Leaning over the bar — using body weight to push down. Stand upright and isolate the triceps.
Not locking out — the tricep contracts hardest at full extension. Fully straighten the arms on every rep.
Going too heavy — if you need to lean over or swing, reduce weight. Strict form with moderate weight beats heavy cheating.
Tricep Pushdown Muscles Worked
The tricep pushdown targets all three heads of the triceps — lateral, medial, and long. The constant cable tension makes every inch of the range productive. Different attachments shift emphasis slightly: straight bar for lateral head, rope for long head squeeze.
Tricep Pushdown FAQ
Straight bar, V-bar, or rope for pushdowns?

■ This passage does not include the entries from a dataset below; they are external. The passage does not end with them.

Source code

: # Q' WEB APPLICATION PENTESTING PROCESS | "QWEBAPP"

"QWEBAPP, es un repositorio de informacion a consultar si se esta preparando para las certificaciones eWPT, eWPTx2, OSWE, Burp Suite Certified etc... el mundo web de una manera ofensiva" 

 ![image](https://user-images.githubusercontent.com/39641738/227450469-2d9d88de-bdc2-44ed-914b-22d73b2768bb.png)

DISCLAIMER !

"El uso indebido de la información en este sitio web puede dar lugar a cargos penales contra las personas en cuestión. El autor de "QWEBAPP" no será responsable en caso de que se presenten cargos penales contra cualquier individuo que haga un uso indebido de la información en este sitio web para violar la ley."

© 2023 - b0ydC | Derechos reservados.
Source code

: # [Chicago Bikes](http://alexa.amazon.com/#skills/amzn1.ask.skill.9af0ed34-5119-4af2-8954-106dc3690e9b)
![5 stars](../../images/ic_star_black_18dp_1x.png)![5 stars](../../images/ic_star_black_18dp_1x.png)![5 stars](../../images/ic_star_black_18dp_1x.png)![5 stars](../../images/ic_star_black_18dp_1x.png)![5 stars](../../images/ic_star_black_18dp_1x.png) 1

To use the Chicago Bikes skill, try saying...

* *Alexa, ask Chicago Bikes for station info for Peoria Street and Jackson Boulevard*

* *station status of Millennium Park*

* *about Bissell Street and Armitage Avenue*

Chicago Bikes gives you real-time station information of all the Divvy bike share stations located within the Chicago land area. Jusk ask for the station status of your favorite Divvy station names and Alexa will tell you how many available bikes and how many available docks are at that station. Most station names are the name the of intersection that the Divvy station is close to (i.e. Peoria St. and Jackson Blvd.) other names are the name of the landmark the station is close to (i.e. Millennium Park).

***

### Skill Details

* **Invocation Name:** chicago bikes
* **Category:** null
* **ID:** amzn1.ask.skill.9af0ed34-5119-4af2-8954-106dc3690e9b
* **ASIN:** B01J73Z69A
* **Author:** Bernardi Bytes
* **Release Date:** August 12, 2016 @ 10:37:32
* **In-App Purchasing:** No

Straight bar allows the most weight and targets the lateral head. Rope allows the spread-at-bottom squeeze for the long head. V-bar is a comfortable middle ground. Rotate between all three.
How much weight for pushdowns?
Moderate — most people use 20-40kg. This is isolation work. If you need to lean into it, go lighter. The squeeze at lockout matters more than the load.
Are pushdowns enough for triceps?
They're a great isolation exercise but don't stretch the long head (the biggest head). Combine pushdowns with an overhead extension (stretch) and a compound press (close-grip bench or dips) for complete tricep development.
Overhand or underhand grip?
Overhand is standard and targets the lateral head more. Underhand (reverse grip pushdown) hits the medial head more. Both are valid — overhand is the default.